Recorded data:
┌──

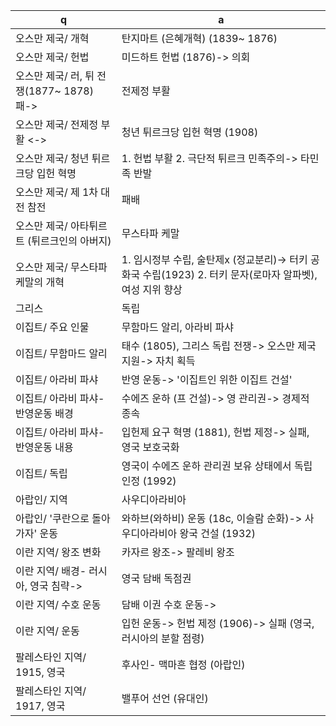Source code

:  q  | a
--- | ---
오스만 제국/ 개혁	| 탄지마트 (은혜개혁) (1839~ 1876)
오스만 제국/ 헌법	| 미드하트 헌법 (1876)-> 의회
오스만 제국/ 러, 튀 전쟁(1877~ 1878) 패->	| 전제정 부활
오스만 제국/ 전제정 부활 <->	| 청년 튀르크당 입헌 혁명 (1908)
오스만 제국/ 청년 튀르크당 입헌 혁명	| 1. 헌법 부활 2. 극단적 튀르크 민족주의-> 타민족 반발
오스만 제국/ 제 1차 대전 참전	| 패배
오스만 제국/ 아타튀르트 (튀르크인의 아버지)	| 무스타파 케말
오스만 제국/ 무스타파 케말의 개혁	| 1. 임시정부 수립, 술탄제x (정교분리)-> 터키 공화국 수립(1923) 2. 터키 문자(로마자 알파벳), 여성 지위 향상
그리스	| 독립
이집트/ 주요 인물	| 무함마드 알리, 아라비 파샤
이집트/ 무함마드 알리	| 태수 (1805), 그리스 독립 전쟁-> 오스만 제국 지원-> 자치 획득
이집트/ 아라비 파샤	| 반영 운동-> '이집트인 위한 이집트 건설'
이집트/ 아라비 파샤- 반영운동 배경	| 수에즈 운하 (프 건설)-> 영 관리권-> 경제적 종속
이집트/ 아라비 파샤- 반영운동 내용	| 입헌제 요구 혁명 (1881), 헌법 제정-> 실패, 영국 보호국화
이집트/ 독립	| 영국이 수에즈 운하 관리권 보유 상태에서 독립 인정 (1992)
아랍인/ 지역	| 사우디아라비아
아랍인/ '쿠란으로 돌아가자' 운동	| 와하브(와하비) 운동 (18c, 이슬람 순화)-> 사우디아라비아 왕국 건설 (1932)
이란 지역/ 왕조 변화	| 카자르 왕조-> 팔레비 왕조
이란 지역/ 배경- 러시아, 영국 침략->	| 영국 담배 독점권
이란 지역/ 수호 운동	| 담배 이권 수호 운동->	| 이권 회수 but 영- 배상금 지불
이란 지역/ 운동	| 입헌 운동-> 헌법 제정 (1906)-> 실패 (영국, 러시아의 분할 점령)
팔레스타인 지역/ 1915, 영국	| 후사인- 맥마흔 협정 (아랍인)
팔레스타인 지역/ 1917, 영국	| 밸푸어 선언 (유대인)
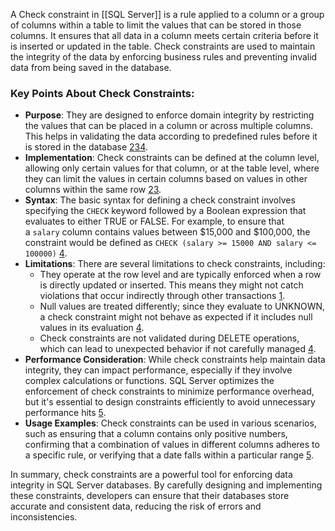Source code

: A Check constraint in [[SQL Server]] is a rule applied to a column or a group of columns within a table to limit the values that can be stored in those columns. It ensures that all data in a column meets certain criteria before it is inserted or updated in the table. Check constraints are used to maintain the integrity of the data by enforcing business rules and preventing invalid data from being saved in the database.

### Key Points About Check Constraints:

- **Purpose**: They are designed to enforce domain integrity by restricting the values that can be placed in a column or across multiple columns. This helps in validating the data according to predefined rules before it is stored in the database [2](https://www.w3schools.com/sql/sql_check.asp)[3](https://learn.microsoft.com/en-us/sql/relational-databases/tables/create-check-constraints?view=sql-server-ver16)[4](https://learn.microsoft.com/en-us/sql/relational-databases/tables/unique-constraints-and-check-constraints?view=sql-server-ver16).
- **Implementation**: Check constraints can be defined at the column level, allowing only certain values for that column, or at the table level, where they can limit the values in certain columns based on values in other columns within the same row [2](https://www.w3schools.com/sql/sql_check.asp)[3](https://learn.microsoft.com/en-us/sql/relational-databases/tables/create-check-constraints?view=sql-server-ver16).
- **Syntax**: The basic syntax for defining a check constraint involves specifying the `CHECK` keyword followed by a Boolean expression that evaluates to either TRUE or FALSE. For example, to ensure that a `salary` column contains values between $15,000 and $100,000, the constraint would be defined as `CHECK (salary >= 15000 AND salary <= 100000)` [4](https://learn.microsoft.com/en-us/sql/relational-databases/tables/unique-constraints-and-check-constraints?view=sql-server-ver16).
- **Limitations**: There are several limitations to check constraints, including:
    - They operate at the row level and are typically enforced when a row is directly updated or inserted. This means they might not catch violations that occur indirectly through other transactions [1](https://en.wikipedia.org/wiki/Check_constraint).
    - Null values are treated differently; since they evaluate to UNKNOWN, a check constraint might not behave as expected if it includes null values in its evaluation [4](https://learn.microsoft.com/en-us/sql/relational-databases/tables/unique-constraints-and-check-constraints?view=sql-server-ver16).
    - Check constraints are not validated during DELETE operations, which can lead to unexpected behavior if not carefully managed [4](https://learn.microsoft.com/en-us/sql/relational-databases/tables/unique-constraints-and-check-constraints?view=sql-server-ver16).
- **Performance Consideration**: While check constraints help maintain data integrity, they can impact performance, especially if they involve complex calculations or functions. SQL Server optimizes the enforcement of check constraints to minimize performance overhead, but it's essential to design constraints efficiently to avoid unnecessary performance hits [5](https://www.sqlshack.com/how-to-use-sql-check-constraints/).
- **Usage Examples**: Check constraints can be used in various scenarios, such as ensuring that a column contains only positive numbers, confirming that a combination of values in different columns adheres to a specific rule, or verifying that a date falls within a particular range [5](https://www.sqlshack.com/how-to-use-sql-check-constraints/).

In summary, check constraints are a powerful tool for enforcing data integrity in SQL Server databases. By carefully designing and implementing these constraints, developers can ensure that their databases store accurate and consistent data, reducing the risk of errors and inconsistencies.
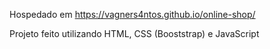 Hospedado em https://vagners4ntos.github.io/online-shop/

Projeto feito utilizando HTML, CSS (Booststrap) e JavaScript
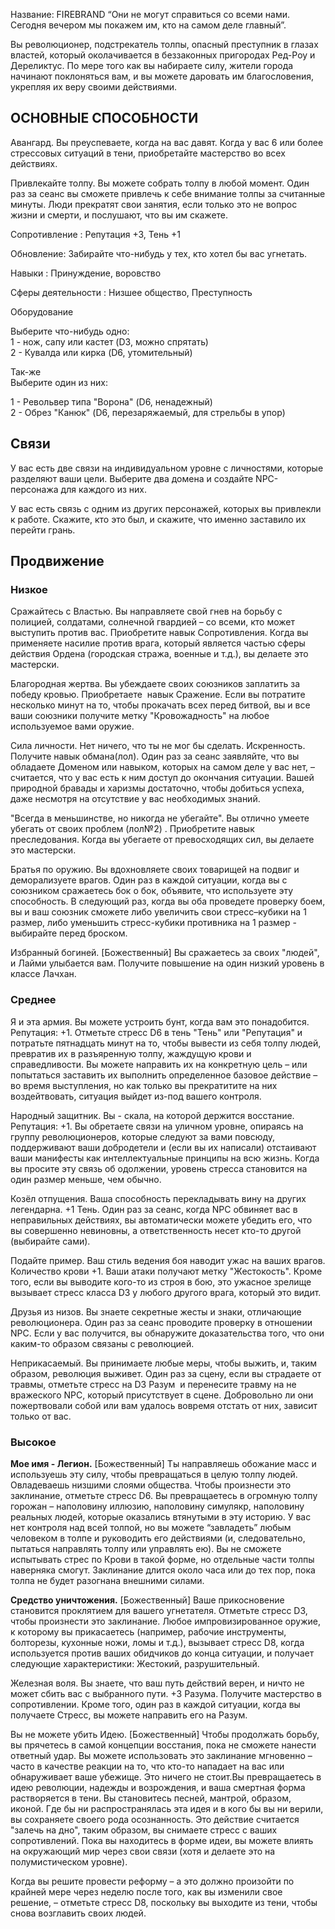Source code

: Название: FIREBRAND
“Они не могут справиться со всеми нами.  Сегодня вечером мы покажем им, кто на самом деле главный”.  
  
Вы революционер, подстрекатель толпы, опасный преступник в глазах властей, который околачивается в беззаконных пригородах Ред-Роу и Дереликтус. По мере того как вы набираете силу, жители города начинают поклоняться вам, и вы можете даровать им благословения, укрепляя их веру своими действиями.  
  
## ОСНОВНЫЕ СПОСОБНОСТИ

Авангард. Вы преуспеваете, когда на вас давят. Когда у вас 6 или более стрессовых ситуаций в тени, приобретайте мастерство во всех действиях.

Привлекайте толпу. Вы можете собрать толпу в любой момент. Один раз за сеанс вы сможете привлечь к себе внимание толпы за считанные минуты. Люди прекратят свои занятия, если только это не вопрос жизни и смерти, и послушают, что вы им скажете.  
  
Сопротивление : Репутация +3, Тень +1

Обновление: Забирайте что-нибудь у тех, кто хотел бы вас угнетать.

Навыки : Принуждение, воровство

Сферы деятельности : Низшее общество, Преступность

Оборудование  
  
Выберите что-нибудь одно:  
1 - нож, сапу или кастет (D3, можно спрятать)  
2 - Кувалда или кирка (D6, утомительный)  
  
Так-же  
Выберите один из них:  
  
1 - Револьвер типа "Ворона" (D6, ненадежный)  
2 - Обрез "Канюк" (D6, перезаряжаемый, для стрельбы в упор)  
  
## Связи

У вас есть две связи на индивидуальном уровне с личностями, которые разделяют ваши цели. Выберите два домена и создайте NPC-персонажа для каждого из них.

У вас есть связь с одним из других персонажей, которых вы привлекли к работе. Скажите, кто это был, и скажите, что именно заставило их перейти грань.  
  
## Продвижение

### Низкое

Сражайтесь с Властью. Вы направляете свой гнев на борьбу с полицией, солдатами, солнечной гвардией – со всеми, кто может выступить против вас. Приобретите навык Сопротивления. Когда вы применяете насилие против врага, который является частью сферы действия Ордена (городская стража, военные и т.д.), вы делаете это мастерски.  
  
Благородная жертва. Вы убеждаете своих союзников заплатить за победу кровью. Приобретаете  навык Сражение. Если вы потратите несколько минут на то, чтобы прокачать всех перед битвой, вы и все ваши союзники получите метку "Кровожадность" на любое используемое вами оружие.  
  
Сила личности. Нет ничего, что ты не мог бы сделать. Искренность. Получите навык обмана(лол). Один раз за сеанс заявляйте, что вы обладаете Доменом или навыком, которых на самом деле у вас нет, – считается, что у вас есть к ним доступ до окончания ситуации. Вашей природной бравады и харизмы достаточно, чтобы добиться успеха, даже несмотря на отсутствие у вас необходимых знаний.  
  
"Всегда в меньшинстве, но никогда не убегайте". Вы отлично умеете убегать от своих проблем (лол№2) . Приобретите навык преследования. Когда вы убегаете от превосходящих сил, вы делаете это мастерски.  
  
Братья по оружию. Вы вдохновляете своих товарищей на подвиг и деморализуете врагов. Один раз в каждой ситуации, когда вы с союзником сражаетесь бок о бок, объявите, что используете эту способность. В следующий раз, когда вы оба проведете проверку боем, вы и ваш союзник сможете либо увеличить свои стресс–кубики на 1 размер, либо уменьшить стресс-кубики противника на 1 размер - выбирайте перед броском.  
  
Избранный богиней. [Божественный] Вы сражаетесь за своих "людей", и Лайми улыбается вам. Получите повышение на один низкий уровень в классе Лачхан.  
  
### Среднее

Я и эта армия. Вы можете устроить бунт, когда вам это понадобится. Репутация: +1. Отметьте стресс D6 в тень "Тень" или "Репутация" и потратьте пятнадцать минут на то, чтобы вывести из себя толпу людей, превратив их в разъяренную толпу, жаждущую крови и справедливости. Вы можете направить их на конкретную цель – или попытаться заставить их выполнить определенное базовое действие – во время выступления, но как только вы прекратитите на них воздейтвовать, ситуация выйдет из-под вашего контроля. 
  
Народный защитник. Вы - скала, на которой держится восстание. Репутация: +1. Вы обретаете связи на уличном уровне, опираясь на группу революционеров, которые следуют за вами повсюду, поддерживают ваши добродетели и (если вы их написали) отстаивают ваши манифесты как интеллектуальные принципы на всю жизнь. Когда вы просите эту связь об одолжении, уровень стресса становится на один размер меньше, чем обычно.  
  
Козёл отпущения. Ваша способность перекладывать вину на других легендарна. +1 Тень. Один раз за сеанс, когда NPC обвиняет вас в неправильных действиях, вы автоматически можете убедить его, что вы совершенно невиновны, а ответственность несет кто-то другой (выбирайте сами).  
  
Подайте пример. Ваш стиль ведения боя наводит ужас на ваших врагов. Количество крови +1. Ваши атаки получают метку "Жестокость". Кроме того, если вы выводите кого-то из строя в бою, это ужасное зрелище вызывает стресс класса D3 у любого другого врага, который это видит.  
  
Друзья из низов. Вы знаете секретные жесты и знаки, отличающие революционера. Один раз за сеанс проводите проверку в отношении NPC. Если у вас получится, вы обнаружите доказательства того, что они каким-то образом связаны с революцией.  
  
Неприкасаемый. Вы принимаете любые меры, чтобы выжить, и, таким образом, революция выживет. Один раз за сцену, если вы страдаете от травмы, отметьте стресс на D3 Разум  и перенесите травму на не вражеского NPC, который присутствует в сцене. Добровольно ли они пожертвовали собой или вам удалось вовремя отстать от них, зависит только от вас.  
  
### Высокое

**Мое имя - Легион.** [Божественный] Ты направляешь обожание масс и используешь эту силу, чтобы превращаться в целую толпу людей. Овладеваешь низшими слоями общества. Чтобы произнести это заклинание, отметьте стресс D6. Вы превращаетесь в огромную толпу горожан – наполовину иллюзию, наполовину симулякр, наполовину реальных людей, которые оказались втянутыми в эту историю. У вас нет контроля над всей толпой, но вы можете “завладеть” любым человеком в толпе и руководить его действиями (и, следовательно, пытаться направлять толпу или управлять ею). Вы не сможете испытывать стрес по Крови в такой форме, но отдельные части толпы наверняка смогут. Заклинание длится около часа или до тех пор, пока толпа не будет разогнана внешними силами.  
  
**Средство уничтожения.** [Божественный] Ваше прикосновение становится проклятием для вашего угнетателя. Отметьте стресс D3, чтобы произнести это заклинание. Любое импровизированное оружие, к которому вы прикасаетесь (например, рабочие инструменты, болторезы, кухонные ножи, ломы и т.д.), вызывает стресс D8, когда используется против ваших обидчиков до конца ситуации, и получает следующие характеристики: Жестокий, разрушительный.  
  
Железная воля. Вы знаете, что ваш путь действий верен, и ничто не может сбить вас с выбранного пути. +3 Разума. Получите мастерство в сопротивлении. Кроме того, один раз в каждой ситуации, когда вы получаете Стресс, вы можете направить его на Разум.  
  
Вы не можете убить Идею. [Божественный] Чтобы продолжать борьбу, вы прячетесь в самой концепции восстания, пока не сможете нанести ответный удар. Вы можете использовать это заклинание мгновенно – часто в качестве реакции на то, что кто-то нападает на вас или обнаруживает ваше убежище. Это ничего не стоит.Вы превращаетесь в идею революции, надежды и возрождения, и ваша смертная форма растворяется в тени. Вы становитесь песней, мантрой, образом, иконой. Где бы ни распространялась эта идея и в кого бы вы ни верили, вы сохраняете своего рода осознанность. Это действие считается "залечь на дно", таким образом, вы снимаете стресс с ваших сопротивлений. Пока вы находитесь в форме идеи, вы можете влиять на окружающий мир через свои связи (хотя и делаете это на полумистическом уровне).

Когда вы решите провести реформу – а это должно произойти по крайней мере через неделю после того, как вы изменили свое решение, – отметьте стресс D8, поскольку вы выходите из тени, чтобы снова возглавить своих людей.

└──

Copy every line above that includes the string "считается".

Сила личности. Нет ничего, что ты не мог бы сделать. Искренность. Получите навык обмана(лол). Один раз за сеанс заявляйте, что вы обладаете Доменом или навыком, которых на самом деле у вас нет, – считается, что у вас есть к ним доступ до окончания ситуации. Вашей природной бравады и харизмы достаточно, чтобы добиться успеха, даже несмотря на отсутствие у вас необходимых знаний.  
Вы не можете убить Идею. [Божественный] Чтобы продолжать борьбу, вы прячетесь в самой концепции восстания, пока не сможете нанести ответный удар. Вы можете использовать это заклинание мгновенно – часто в качестве реакции на то, что кто-то нападает на вас или обнаруживает ваше убежище. Это ничего не стоит.Вы превращаетесь в идею революции, надежды и возрождения, и ваша смертная форма растворяется в тени. Вы становитесь песней, мантрой, образом, иконой. Где бы ни распространялась эта идея и в кого бы вы ни верили, вы сохраняете своего рода осознанность. Это действие считается "залечь на дно", таким образом, вы снимаете стресс с ваших сопротивлений. Пока вы находитесь в форме идеи, вы можете влиять на окружающий мир через свои связи (хотя и делаете это на полумистическом уровне).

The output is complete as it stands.